◆ **Dataset entries**:
------

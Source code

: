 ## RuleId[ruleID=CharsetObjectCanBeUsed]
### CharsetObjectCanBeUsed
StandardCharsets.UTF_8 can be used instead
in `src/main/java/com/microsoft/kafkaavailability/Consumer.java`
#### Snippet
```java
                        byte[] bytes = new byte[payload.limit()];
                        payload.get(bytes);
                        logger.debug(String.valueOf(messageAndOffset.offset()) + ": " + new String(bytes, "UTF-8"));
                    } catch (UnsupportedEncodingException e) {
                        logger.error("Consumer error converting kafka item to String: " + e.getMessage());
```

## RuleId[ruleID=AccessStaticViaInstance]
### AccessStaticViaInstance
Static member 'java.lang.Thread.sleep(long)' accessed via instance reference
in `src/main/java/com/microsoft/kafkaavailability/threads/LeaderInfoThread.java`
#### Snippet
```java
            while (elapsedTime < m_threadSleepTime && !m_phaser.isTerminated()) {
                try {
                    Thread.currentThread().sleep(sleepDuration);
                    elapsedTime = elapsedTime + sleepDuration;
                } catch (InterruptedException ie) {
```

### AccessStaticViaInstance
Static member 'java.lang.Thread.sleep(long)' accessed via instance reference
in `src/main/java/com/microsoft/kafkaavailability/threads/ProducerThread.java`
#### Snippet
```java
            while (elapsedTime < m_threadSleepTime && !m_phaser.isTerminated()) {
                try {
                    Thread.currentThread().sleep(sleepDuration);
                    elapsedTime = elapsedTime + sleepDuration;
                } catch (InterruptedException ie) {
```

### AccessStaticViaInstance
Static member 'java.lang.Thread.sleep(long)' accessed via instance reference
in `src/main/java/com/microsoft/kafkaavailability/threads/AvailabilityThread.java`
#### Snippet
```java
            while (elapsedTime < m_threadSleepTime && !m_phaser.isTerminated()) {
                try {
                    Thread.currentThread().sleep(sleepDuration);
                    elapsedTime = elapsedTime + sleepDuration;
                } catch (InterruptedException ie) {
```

------

◆ **WORK TO COMPLETE**: Find every line in the records that has the word "ruleID". Then report the count alone.

◆ **WORKED SOLUTION**: 2